**EXERCISE AIM:**
Leave the pictures behind and repeat all the entries exactly.

[Stored data]
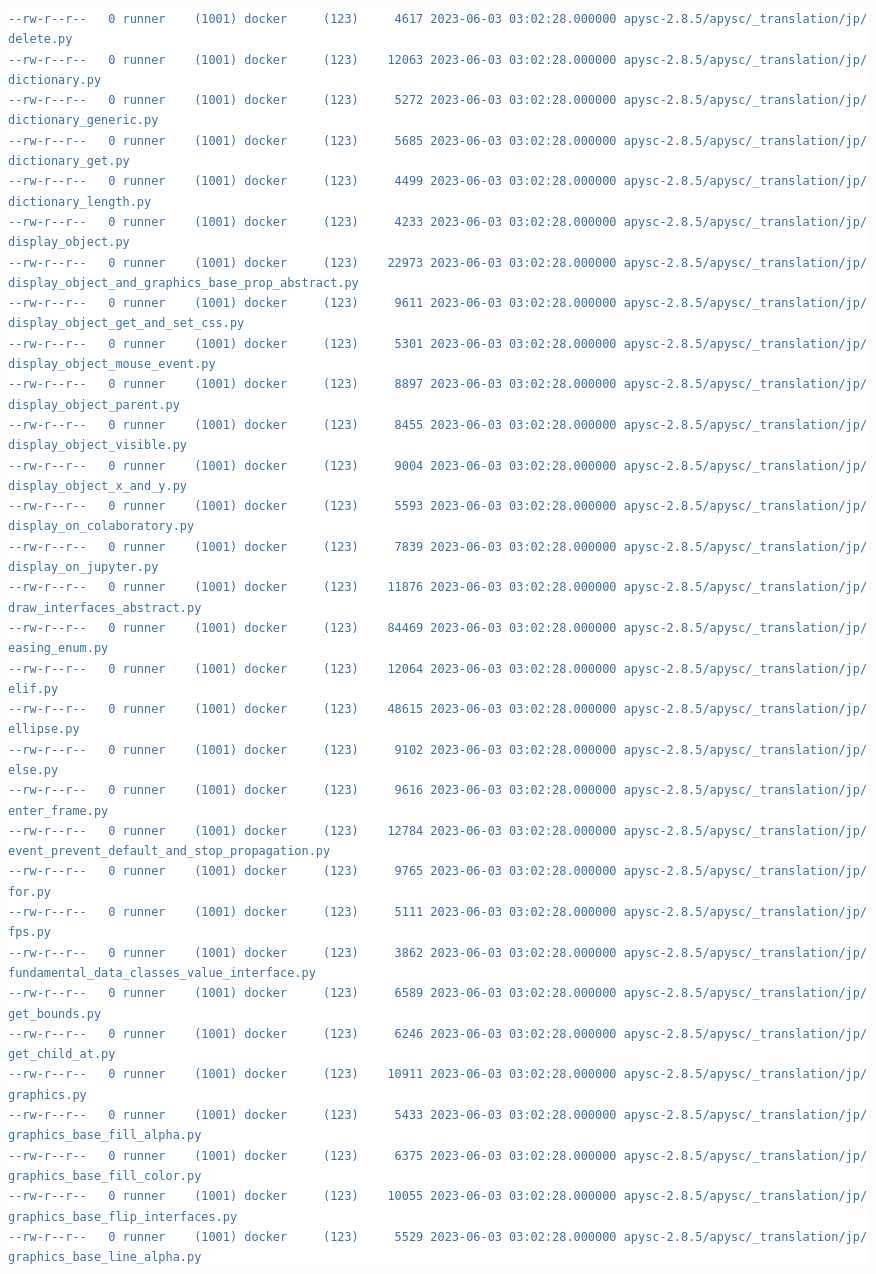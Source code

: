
 ```diff
--rw-r--r--   0 runner    (1001) docker     (123)     4617 2023-06-03 03:02:28.000000 apysc-2.8.5/apysc/_translation/jp/delete.py
--rw-r--r--   0 runner    (1001) docker     (123)    12063 2023-06-03 03:02:28.000000 apysc-2.8.5/apysc/_translation/jp/dictionary.py
--rw-r--r--   0 runner    (1001) docker     (123)     5272 2023-06-03 03:02:28.000000 apysc-2.8.5/apysc/_translation/jp/dictionary_generic.py
--rw-r--r--   0 runner    (1001) docker     (123)     5685 2023-06-03 03:02:28.000000 apysc-2.8.5/apysc/_translation/jp/dictionary_get.py
--rw-r--r--   0 runner    (1001) docker     (123)     4499 2023-06-03 03:02:28.000000 apysc-2.8.5/apysc/_translation/jp/dictionary_length.py
--rw-r--r--   0 runner    (1001) docker     (123)     4233 2023-06-03 03:02:28.000000 apysc-2.8.5/apysc/_translation/jp/display_object.py
--rw-r--r--   0 runner    (1001) docker     (123)    22973 2023-06-03 03:02:28.000000 apysc-2.8.5/apysc/_translation/jp/display_object_and_graphics_base_prop_abstract.py
--rw-r--r--   0 runner    (1001) docker     (123)     9611 2023-06-03 03:02:28.000000 apysc-2.8.5/apysc/_translation/jp/display_object_get_and_set_css.py
--rw-r--r--   0 runner    (1001) docker     (123)     5301 2023-06-03 03:02:28.000000 apysc-2.8.5/apysc/_translation/jp/display_object_mouse_event.py
--rw-r--r--   0 runner    (1001) docker     (123)     8897 2023-06-03 03:02:28.000000 apysc-2.8.5/apysc/_translation/jp/display_object_parent.py
--rw-r--r--   0 runner    (1001) docker     (123)     8455 2023-06-03 03:02:28.000000 apysc-2.8.5/apysc/_translation/jp/display_object_visible.py
--rw-r--r--   0 runner    (1001) docker     (123)     9004 2023-06-03 03:02:28.000000 apysc-2.8.5/apysc/_translation/jp/display_object_x_and_y.py
--rw-r--r--   0 runner    (1001) docker     (123)     5593 2023-06-03 03:02:28.000000 apysc-2.8.5/apysc/_translation/jp/display_on_colaboratory.py
--rw-r--r--   0 runner    (1001) docker     (123)     7839 2023-06-03 03:02:28.000000 apysc-2.8.5/apysc/_translation/jp/display_on_jupyter.py
--rw-r--r--   0 runner    (1001) docker     (123)    11876 2023-06-03 03:02:28.000000 apysc-2.8.5/apysc/_translation/jp/draw_interfaces_abstract.py
--rw-r--r--   0 runner    (1001) docker     (123)    84469 2023-06-03 03:02:28.000000 apysc-2.8.5/apysc/_translation/jp/easing_enum.py
--rw-r--r--   0 runner    (1001) docker     (123)    12064 2023-06-03 03:02:28.000000 apysc-2.8.5/apysc/_translation/jp/elif.py
--rw-r--r--   0 runner    (1001) docker     (123)    48615 2023-06-03 03:02:28.000000 apysc-2.8.5/apysc/_translation/jp/ellipse.py
--rw-r--r--   0 runner    (1001) docker     (123)     9102 2023-06-03 03:02:28.000000 apysc-2.8.5/apysc/_translation/jp/else.py
--rw-r--r--   0 runner    (1001) docker     (123)     9616 2023-06-03 03:02:28.000000 apysc-2.8.5/apysc/_translation/jp/enter_frame.py
--rw-r--r--   0 runner    (1001) docker     (123)    12784 2023-06-03 03:02:28.000000 apysc-2.8.5/apysc/_translation/jp/event_prevent_default_and_stop_propagation.py
--rw-r--r--   0 runner    (1001) docker     (123)     9765 2023-06-03 03:02:28.000000 apysc-2.8.5/apysc/_translation/jp/for.py
--rw-r--r--   0 runner    (1001) docker     (123)     5111 2023-06-03 03:02:28.000000 apysc-2.8.5/apysc/_translation/jp/fps.py
--rw-r--r--   0 runner    (1001) docker     (123)     3862 2023-06-03 03:02:28.000000 apysc-2.8.5/apysc/_translation/jp/fundamental_data_classes_value_interface.py
--rw-r--r--   0 runner    (1001) docker     (123)     6589 2023-06-03 03:02:28.000000 apysc-2.8.5/apysc/_translation/jp/get_bounds.py
--rw-r--r--   0 runner    (1001) docker     (123)     6246 2023-06-03 03:02:28.000000 apysc-2.8.5/apysc/_translation/jp/get_child_at.py
--rw-r--r--   0 runner    (1001) docker     (123)    10911 2023-06-03 03:02:28.000000 apysc-2.8.5/apysc/_translation/jp/graphics.py
--rw-r--r--   0 runner    (1001) docker     (123)     5433 2023-06-03 03:02:28.000000 apysc-2.8.5/apysc/_translation/jp/graphics_base_fill_alpha.py
--rw-r--r--   0 runner    (1001) docker     (123)     6375 2023-06-03 03:02:28.000000 apysc-2.8.5/apysc/_translation/jp/graphics_base_fill_color.py
--rw-r--r--   0 runner    (1001) docker     (123)    10055 2023-06-03 03:02:28.000000 apysc-2.8.5/apysc/_translation/jp/graphics_base_flip_interfaces.py
--rw-r--r--   0 runner    (1001) docker     (123)     5529 2023-06-03 03:02:28.000000 apysc-2.8.5/apysc/_translation/jp/graphics_base_line_alpha.py
```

**OUTPUT FOR THIS EXERCISE:**
Source code

:
 ```diff
--rw-r--r--   0 runner    (1001) docker     (123)     4617 2023-06-03 03:02:28.000000 apysc-2.8.5/apysc/_translation/jp/delete.py
--rw-r--r--   0 runner    (1001) docker     (123)    12063 2023-06-03 03:02:28.000000 apysc-2.8.5/apysc/_translation/jp/dictionary.py
--rw-r--r--   0 runner    (1001) docker     (123)     5272 2023-06-03 03:02:28.000000 apysc-2.8.5/apysc/_translation/jp/dictionary_generic.py
--rw-r--r--   0 runner    (1001) docker     (123)     5685 2023-06-03 03:02:28.000000 apysc-2.8.5/apysc/_translation/jp/dictionary_get.py
--rw-r--r--   0 runner    (1001) docker     (123)     4499 2023-06-03 03:02:28.000000 apysc-2.8.5/apysc/_translation/jp/dictionary_length.py
--rw-r--r--   0 runner    (1001) docker     (123)     4233 2023-06-03 03:02:28.000000 apysc-2.8.5/apysc/_translation/jp/display_object.py
--rw-r--r--   0 runner    (1001) docker     (123)    22973 2023-06-03 03:02:28.000000 apysc-2.8.5/apysc/_translation/jp/display_object_and_graphics_base_prop_abstract.py
--rw-r--r--   0 runner    (1001) docker     (123)     9611 2023-06-03 03:02:28.000000 apysc-2.8.5/apysc/_translation/jp/display_object_get_and_set_css.py
--rw-r--r--   0 runner    (1001) docker     (123)     5301 2023-06-03 03:02:28.000000 apysc-2.8.5/apysc/_translation/jp/display_object_mouse_event.py
--rw-r--r--   0 runner    (1001) docker     (123)     8897 2023-06-03 03:02:28.000000 apysc-2.8.5/apysc/_translation/jp/display_object_parent.py
--rw-r--r--   0 runner    (1001) docker     (123)     8455 2023-06-03 03:02:28.000000 apysc-2.8.5/apysc/_translation/jp/display_object_visible.py
--rw-r--r--   0 runner    (1001) docker     (123)     9004 2023-06-03 03:02:28.000000 apysc-2.8.5/apysc/_translation/jp/display_object_x_and_y.py
--rw-r--r--   0 runner    (1001) docker     (123)     5593 2023-06-03 03:02:28.000000 apysc-2.8.5/apysc/_translation/jp/display_on_colaboratory.py
--rw-r--r--   0 runner    (1001) docker     (123)     7839 2023-06-03 03:02:28.000000 apysc-2.8.5/apysc/_translation/jp/display_on_jupyter.py
--rw-r--r--   0 runner    (1001) docker     (123)    11876 2023-06-03 03:02:28.000000 apysc-2.8.5/apysc/_translation/jp/draw_interfaces_abstract.py
--rw-r--r--   0 runner    (1001) docker     (123)    84469 2023-06-03 03:02:28.000000 apysc-2.8.5/apysc/_translation/jp/easing_enum.py
--rw-r--r--   0 runner    (1001) docker     (123)    12064 2023-06-03 03:02:28.000000 apysc-2.8.5/apysc/_translation/jp/elif.py
--rw-r--r--   0 runner    (1001) docker     (123)    48615 2023-06-03 03:02:28.000000 apysc-2.8.5/apysc/_translation/jp/ellipse.py
--rw-r--r--   0 runner    (1001) docker     (123)     9102 2023-06-03 03:02:28.000000 apysc-2.8.5/apysc/_translation/jp/else.py
--rw-r--r--   0 runner    (1001) docker     (123)     9616 2023-06-03 03:02:28.000000 apysc-2.8.5/apysc/_translation/jp/enter_frame.py
--rw-r--r--   0 runner    (1001) docker     (123)    12784 2023-06-03 03:02:28.000000 apysc-2.8.5/apysc/_translation/jp/event_prevent_default_and_stop_propagation.py
--rw-r--r--   0 runner    (1001) docker     (123)     9765 2023-06-03 03:02:28.000000 apysc-2.8.5/apysc/_translation/jp/for.py
--rw-r--r--   0 runner    (1001) docker     (123)     5111 2023-06-03 03:02:28.000000 apysc-2.8.5/apysc/_translation/jp/fps.py
--rw-r--r--   0 runner    (1001) docker     (123)     3862 2023-06-03 03:02:28.000000 apysc-2.8.5/apysc/_translation/jp/fundamental_data_classes_value_interface.py
--rw-r--r--   0 runner    (1001) docker     (123)     6589 2023-06-03 03:02:28.000000 apysc-2.8.5/apysc/_translation/jp/get_bounds.py
--rw-r--r--   0 runner    (1001) docker     (123)     6246 2023-06-03 03:02:28.000000 apysc-2.8.5/apysc/_translation/jp/get_child_at.py
--rw-r--r--   0 runner    (1001) docker     (123)    10911 2023-06-03 03:02:28.000000 apysc-2.8.5/apysc/_translation/jp/graphics.py
--rw-r--r--   0 runner    (1001) docker     (123)     5433 2023-06-03 03:02:28.000000 apysc-2.8.5/apysc/_translation/jp/graphics_base_fill_alpha.py
--rw-r--r--   0 runner    (1001) docker     (123)     6375 2023-06-03 03:02:28.000000 apysc-2.8.5/apysc/_translation/jp/graphics_base_fill_color.py
--rw-r--r--   0 runner    (1001) docker     (123)    10055 2023-06-03 03:02:28.000000 apysc-2.8.5/apysc/_translation/jp/graphics_base_flip_interfaces.py
--rw-r--r--   0 runner    (1001) docker     (123)     5529 2023-06-03 03:02:28.000000 apysc-2.8.5/apysc/_translation/jp/graphics_base_line_alpha.py
```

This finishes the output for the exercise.